> [Aim of the exercise]: Go through the entries below and print, exactly, the lines starting at the one with "Quanto à distribuição" and ending at the one with "Não há diferença", keeping both ends and no others.

> [Study material]:
*** Block opens ***

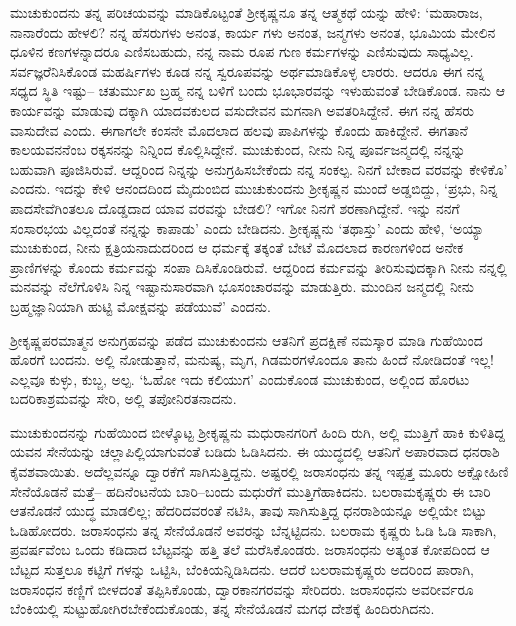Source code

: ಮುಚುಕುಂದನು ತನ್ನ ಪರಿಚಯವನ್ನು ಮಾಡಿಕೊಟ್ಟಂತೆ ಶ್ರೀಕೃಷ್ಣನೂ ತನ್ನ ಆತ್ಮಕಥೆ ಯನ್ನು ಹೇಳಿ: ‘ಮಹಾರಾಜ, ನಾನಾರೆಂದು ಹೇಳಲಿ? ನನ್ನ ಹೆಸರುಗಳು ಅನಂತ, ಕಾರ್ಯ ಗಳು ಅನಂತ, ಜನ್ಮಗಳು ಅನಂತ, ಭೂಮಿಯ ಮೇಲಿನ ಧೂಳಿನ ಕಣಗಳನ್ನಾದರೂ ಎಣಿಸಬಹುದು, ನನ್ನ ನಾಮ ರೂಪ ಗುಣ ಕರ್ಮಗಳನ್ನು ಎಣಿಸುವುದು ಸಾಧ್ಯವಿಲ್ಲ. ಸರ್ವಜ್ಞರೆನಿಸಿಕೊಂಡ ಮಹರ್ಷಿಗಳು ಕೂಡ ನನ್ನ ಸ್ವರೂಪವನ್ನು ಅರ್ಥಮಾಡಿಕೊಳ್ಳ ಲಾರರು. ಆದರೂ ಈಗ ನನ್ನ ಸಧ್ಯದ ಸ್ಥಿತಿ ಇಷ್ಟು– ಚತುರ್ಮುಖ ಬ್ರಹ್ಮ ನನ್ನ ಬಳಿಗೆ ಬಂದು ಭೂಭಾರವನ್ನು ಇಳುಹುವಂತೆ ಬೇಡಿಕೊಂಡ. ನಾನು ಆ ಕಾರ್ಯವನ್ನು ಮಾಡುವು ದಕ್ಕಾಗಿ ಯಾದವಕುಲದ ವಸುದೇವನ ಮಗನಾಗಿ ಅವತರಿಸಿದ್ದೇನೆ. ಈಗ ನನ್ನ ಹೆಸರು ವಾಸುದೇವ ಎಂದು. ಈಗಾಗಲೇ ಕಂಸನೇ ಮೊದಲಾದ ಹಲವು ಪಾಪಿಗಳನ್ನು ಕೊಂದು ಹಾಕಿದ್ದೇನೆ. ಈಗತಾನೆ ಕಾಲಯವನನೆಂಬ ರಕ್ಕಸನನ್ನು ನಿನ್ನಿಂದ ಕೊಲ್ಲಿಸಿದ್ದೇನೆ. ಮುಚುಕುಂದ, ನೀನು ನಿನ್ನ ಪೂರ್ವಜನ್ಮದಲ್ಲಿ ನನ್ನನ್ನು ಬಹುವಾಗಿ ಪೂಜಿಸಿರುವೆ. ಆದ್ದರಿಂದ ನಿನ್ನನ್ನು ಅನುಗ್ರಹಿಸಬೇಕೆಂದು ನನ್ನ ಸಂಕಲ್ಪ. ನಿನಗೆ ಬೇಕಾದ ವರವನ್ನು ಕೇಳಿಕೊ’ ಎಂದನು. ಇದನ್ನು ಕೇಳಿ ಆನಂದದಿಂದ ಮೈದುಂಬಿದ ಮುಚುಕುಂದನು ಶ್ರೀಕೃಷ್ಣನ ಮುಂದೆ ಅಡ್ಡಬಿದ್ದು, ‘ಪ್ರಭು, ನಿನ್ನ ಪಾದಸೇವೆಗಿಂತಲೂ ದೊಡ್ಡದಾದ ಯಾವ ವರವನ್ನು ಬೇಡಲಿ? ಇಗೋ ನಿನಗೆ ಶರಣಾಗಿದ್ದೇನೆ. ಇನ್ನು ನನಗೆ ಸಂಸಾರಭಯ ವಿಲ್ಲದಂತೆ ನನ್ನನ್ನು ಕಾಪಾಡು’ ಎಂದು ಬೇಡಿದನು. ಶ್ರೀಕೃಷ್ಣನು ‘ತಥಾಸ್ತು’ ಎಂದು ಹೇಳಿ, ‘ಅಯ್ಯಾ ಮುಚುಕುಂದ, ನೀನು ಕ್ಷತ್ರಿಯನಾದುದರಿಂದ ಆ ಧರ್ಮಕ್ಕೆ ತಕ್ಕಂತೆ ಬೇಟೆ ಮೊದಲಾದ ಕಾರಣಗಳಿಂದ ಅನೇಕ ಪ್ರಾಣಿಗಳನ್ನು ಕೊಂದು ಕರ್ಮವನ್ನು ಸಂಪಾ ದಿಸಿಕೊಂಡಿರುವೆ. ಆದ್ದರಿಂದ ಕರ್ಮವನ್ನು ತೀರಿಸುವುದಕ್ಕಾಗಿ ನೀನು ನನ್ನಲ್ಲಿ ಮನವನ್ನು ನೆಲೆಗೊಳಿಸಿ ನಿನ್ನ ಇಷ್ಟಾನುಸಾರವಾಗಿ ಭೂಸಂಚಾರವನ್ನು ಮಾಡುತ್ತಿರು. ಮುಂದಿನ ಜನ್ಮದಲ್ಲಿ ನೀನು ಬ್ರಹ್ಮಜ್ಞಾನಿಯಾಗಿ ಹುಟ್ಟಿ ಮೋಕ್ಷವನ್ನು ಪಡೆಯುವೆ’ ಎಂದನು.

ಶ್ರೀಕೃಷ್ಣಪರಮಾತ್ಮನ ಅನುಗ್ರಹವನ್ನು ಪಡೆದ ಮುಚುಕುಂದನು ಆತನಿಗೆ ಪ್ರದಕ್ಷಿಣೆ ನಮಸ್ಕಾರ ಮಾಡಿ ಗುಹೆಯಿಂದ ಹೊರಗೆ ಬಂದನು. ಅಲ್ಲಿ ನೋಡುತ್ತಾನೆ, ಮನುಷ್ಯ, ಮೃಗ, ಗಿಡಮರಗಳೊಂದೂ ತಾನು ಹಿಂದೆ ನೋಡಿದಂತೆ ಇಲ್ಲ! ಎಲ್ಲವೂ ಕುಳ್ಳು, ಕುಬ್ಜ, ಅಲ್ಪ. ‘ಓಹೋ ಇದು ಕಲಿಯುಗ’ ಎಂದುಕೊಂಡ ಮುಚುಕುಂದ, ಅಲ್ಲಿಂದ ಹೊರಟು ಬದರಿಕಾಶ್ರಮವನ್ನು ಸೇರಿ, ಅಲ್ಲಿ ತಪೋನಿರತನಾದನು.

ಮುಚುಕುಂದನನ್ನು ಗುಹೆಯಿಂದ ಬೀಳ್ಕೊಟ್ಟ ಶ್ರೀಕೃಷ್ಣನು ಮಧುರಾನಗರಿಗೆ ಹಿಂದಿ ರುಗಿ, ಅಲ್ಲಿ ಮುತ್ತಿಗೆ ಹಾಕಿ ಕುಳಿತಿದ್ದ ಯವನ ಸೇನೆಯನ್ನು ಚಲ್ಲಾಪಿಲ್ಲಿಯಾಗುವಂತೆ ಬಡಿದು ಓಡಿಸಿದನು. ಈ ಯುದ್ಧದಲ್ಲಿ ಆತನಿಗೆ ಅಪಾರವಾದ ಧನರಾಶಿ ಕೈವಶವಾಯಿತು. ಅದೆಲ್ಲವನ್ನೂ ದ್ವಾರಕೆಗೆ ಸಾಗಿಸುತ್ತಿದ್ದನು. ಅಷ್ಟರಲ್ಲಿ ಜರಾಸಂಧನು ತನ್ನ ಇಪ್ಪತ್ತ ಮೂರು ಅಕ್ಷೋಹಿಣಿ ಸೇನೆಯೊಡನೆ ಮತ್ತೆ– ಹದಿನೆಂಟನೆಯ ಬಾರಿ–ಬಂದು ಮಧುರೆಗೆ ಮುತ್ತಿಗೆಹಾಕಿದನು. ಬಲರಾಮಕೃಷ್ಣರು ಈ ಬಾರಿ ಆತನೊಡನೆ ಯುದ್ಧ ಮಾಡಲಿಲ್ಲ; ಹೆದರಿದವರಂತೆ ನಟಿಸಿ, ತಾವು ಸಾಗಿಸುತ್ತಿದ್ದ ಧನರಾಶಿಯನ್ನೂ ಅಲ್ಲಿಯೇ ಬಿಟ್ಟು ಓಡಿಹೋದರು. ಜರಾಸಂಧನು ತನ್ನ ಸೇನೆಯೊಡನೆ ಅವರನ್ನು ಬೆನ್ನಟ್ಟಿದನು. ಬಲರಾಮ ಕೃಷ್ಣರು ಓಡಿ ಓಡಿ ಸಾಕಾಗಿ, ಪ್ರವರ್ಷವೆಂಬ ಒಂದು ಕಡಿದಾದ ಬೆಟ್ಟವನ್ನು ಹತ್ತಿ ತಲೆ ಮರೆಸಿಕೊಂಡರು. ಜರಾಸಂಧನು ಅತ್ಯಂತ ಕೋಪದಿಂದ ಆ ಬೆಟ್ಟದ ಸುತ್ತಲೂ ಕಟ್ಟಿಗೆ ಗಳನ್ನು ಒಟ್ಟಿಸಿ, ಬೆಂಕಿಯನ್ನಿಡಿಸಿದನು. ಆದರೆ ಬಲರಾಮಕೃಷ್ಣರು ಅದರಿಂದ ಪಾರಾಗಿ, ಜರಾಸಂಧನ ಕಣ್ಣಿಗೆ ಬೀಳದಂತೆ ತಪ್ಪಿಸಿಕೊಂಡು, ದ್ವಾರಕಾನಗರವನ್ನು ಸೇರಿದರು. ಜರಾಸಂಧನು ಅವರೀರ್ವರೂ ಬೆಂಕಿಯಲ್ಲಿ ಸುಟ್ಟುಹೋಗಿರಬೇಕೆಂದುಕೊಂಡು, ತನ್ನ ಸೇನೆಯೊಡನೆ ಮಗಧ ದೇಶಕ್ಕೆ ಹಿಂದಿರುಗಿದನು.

*** Block closes ***
*** Block opens ***

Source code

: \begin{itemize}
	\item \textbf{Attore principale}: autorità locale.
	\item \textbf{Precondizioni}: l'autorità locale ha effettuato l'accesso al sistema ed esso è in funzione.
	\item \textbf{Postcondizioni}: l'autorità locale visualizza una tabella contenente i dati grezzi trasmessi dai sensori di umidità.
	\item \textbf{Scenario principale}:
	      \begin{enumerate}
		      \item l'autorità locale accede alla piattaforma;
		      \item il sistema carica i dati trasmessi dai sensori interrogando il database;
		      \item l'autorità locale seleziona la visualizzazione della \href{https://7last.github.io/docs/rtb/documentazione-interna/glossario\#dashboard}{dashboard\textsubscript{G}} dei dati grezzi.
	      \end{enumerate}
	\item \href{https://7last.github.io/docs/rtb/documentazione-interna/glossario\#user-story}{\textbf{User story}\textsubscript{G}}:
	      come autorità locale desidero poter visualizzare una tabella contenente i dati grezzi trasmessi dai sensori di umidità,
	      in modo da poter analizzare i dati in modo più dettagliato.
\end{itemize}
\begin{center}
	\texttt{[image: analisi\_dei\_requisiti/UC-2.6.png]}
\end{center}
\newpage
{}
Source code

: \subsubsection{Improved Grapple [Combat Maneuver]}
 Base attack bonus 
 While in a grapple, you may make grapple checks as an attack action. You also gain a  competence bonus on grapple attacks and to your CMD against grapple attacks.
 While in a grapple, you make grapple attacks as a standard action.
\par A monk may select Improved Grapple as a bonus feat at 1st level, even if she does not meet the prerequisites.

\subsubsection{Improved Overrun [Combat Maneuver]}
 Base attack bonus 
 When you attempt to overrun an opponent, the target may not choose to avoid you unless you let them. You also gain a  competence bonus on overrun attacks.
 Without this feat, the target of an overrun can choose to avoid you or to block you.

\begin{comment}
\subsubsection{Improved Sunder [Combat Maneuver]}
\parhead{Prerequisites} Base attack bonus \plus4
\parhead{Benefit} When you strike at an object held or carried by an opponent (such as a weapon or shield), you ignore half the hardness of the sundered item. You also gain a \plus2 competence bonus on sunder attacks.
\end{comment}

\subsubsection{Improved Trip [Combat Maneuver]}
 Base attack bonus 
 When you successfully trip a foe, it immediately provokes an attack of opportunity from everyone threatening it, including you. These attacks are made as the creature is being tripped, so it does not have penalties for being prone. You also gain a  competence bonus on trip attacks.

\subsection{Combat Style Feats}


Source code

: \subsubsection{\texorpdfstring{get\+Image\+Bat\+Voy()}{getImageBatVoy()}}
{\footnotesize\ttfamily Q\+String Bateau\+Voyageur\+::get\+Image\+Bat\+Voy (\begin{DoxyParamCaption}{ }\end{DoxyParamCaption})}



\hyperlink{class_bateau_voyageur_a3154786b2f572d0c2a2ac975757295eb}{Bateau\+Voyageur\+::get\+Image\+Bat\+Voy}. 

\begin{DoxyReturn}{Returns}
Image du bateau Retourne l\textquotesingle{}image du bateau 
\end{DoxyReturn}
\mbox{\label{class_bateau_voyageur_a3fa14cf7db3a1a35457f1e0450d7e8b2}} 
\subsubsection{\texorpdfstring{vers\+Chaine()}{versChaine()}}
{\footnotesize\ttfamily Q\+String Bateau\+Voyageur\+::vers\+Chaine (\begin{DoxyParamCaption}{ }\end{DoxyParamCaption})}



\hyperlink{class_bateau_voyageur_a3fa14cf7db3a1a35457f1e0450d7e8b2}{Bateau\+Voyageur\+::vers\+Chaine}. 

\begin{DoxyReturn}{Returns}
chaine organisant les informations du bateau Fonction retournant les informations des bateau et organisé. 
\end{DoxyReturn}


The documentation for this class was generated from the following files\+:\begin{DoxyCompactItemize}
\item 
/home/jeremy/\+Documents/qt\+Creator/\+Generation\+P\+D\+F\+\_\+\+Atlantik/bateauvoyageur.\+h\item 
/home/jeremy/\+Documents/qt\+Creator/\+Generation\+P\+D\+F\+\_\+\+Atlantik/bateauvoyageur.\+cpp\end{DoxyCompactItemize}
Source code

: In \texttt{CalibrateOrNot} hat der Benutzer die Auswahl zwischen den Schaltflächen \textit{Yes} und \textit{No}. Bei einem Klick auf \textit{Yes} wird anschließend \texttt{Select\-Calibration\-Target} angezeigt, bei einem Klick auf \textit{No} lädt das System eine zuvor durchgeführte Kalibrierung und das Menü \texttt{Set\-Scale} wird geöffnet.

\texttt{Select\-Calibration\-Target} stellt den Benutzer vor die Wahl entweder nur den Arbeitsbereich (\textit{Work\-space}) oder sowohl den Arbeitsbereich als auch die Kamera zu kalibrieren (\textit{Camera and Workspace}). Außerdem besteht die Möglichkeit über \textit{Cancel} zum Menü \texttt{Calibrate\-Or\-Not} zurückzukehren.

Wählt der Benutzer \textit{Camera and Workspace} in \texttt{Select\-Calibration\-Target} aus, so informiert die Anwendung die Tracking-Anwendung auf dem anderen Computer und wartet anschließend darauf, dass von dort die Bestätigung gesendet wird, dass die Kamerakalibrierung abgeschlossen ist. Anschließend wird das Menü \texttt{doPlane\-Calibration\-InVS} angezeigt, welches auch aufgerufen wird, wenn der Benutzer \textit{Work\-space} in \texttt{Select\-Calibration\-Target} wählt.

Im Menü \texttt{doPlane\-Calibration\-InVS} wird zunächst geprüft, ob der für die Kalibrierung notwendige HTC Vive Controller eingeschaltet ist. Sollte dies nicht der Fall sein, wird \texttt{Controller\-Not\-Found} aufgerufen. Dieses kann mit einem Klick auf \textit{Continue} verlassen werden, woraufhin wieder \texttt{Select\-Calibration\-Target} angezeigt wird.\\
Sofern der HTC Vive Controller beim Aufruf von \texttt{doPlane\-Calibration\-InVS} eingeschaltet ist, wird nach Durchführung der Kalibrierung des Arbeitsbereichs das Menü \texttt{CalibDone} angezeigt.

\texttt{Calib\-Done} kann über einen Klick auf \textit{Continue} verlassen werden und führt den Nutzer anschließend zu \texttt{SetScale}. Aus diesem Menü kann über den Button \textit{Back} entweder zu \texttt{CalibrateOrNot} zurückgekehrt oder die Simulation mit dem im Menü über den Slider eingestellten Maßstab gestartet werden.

*** Block closes ***
*** Block opens ***

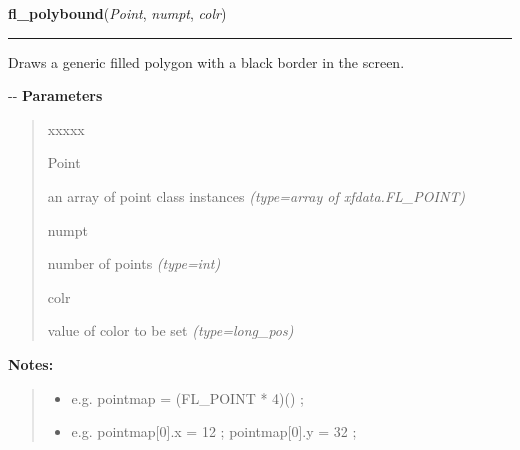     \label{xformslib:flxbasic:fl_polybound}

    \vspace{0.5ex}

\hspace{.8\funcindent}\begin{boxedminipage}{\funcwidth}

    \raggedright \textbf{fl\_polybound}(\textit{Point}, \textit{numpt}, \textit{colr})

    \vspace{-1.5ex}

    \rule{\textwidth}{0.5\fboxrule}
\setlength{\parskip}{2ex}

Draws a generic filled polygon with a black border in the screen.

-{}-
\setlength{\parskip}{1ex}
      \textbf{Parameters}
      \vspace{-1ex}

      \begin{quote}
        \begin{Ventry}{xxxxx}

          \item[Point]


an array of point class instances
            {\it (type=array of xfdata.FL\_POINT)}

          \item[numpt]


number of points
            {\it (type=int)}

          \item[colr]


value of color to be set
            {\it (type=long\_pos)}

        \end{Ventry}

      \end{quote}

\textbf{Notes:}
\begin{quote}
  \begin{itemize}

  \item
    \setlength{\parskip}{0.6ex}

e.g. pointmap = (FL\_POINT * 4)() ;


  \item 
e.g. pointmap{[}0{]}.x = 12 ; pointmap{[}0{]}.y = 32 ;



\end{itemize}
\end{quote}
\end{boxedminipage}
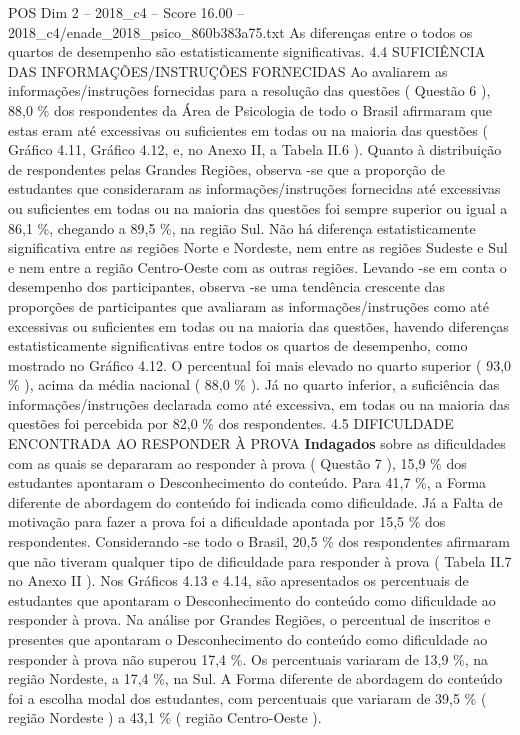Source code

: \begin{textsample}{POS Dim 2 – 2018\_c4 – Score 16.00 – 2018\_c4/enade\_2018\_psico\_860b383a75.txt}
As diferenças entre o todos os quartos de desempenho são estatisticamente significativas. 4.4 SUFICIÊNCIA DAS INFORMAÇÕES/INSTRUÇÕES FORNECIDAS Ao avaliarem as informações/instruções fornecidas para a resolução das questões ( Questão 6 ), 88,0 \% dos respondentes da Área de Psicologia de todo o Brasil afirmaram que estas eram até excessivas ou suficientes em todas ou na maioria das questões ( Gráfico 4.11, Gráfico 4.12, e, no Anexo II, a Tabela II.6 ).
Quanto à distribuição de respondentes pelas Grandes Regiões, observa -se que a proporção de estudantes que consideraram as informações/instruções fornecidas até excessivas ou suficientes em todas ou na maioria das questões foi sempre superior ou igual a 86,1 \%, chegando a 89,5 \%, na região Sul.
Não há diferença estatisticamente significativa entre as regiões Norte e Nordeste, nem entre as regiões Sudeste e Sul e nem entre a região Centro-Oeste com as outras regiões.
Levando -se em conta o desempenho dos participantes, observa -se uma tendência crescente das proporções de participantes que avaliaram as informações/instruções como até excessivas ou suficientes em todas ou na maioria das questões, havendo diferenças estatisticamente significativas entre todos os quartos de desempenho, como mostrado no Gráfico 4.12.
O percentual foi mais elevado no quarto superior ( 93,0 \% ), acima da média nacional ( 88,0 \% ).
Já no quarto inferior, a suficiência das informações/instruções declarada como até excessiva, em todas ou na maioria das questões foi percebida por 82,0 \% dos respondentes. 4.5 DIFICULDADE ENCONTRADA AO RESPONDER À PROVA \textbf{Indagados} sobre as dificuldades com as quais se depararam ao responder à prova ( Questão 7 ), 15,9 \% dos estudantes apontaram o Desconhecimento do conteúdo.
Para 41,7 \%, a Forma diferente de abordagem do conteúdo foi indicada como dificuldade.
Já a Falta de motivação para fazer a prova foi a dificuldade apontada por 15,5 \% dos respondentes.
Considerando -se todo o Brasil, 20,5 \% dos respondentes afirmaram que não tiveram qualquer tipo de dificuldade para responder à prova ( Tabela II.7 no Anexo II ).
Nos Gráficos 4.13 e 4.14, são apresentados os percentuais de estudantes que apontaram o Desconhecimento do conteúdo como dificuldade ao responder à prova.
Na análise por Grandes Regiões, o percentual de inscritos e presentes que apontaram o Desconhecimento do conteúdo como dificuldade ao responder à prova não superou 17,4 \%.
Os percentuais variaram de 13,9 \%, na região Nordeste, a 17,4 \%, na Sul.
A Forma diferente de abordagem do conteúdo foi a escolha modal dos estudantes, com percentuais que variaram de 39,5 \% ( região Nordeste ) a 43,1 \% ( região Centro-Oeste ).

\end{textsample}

*** Block closes ***

> [Completed exercise]:
Quanto à distribuição de respondentes pelas Grandes Regiões, observa -se que a proporção de estudantes que consideraram as informações/instruções fornecidas até excessivas ou suficientes em todas ou na maioria das questões foi sempre superior ou igual a 86,1 \%, chegando a 89,5 \%, na região Sul.
Não há diferença estatisticamente significativa entre as regiões Norte e Nordeste, nem entre as regiões Sudeste e Sul e nem entre a região Centro-Oeste com as outras regiões.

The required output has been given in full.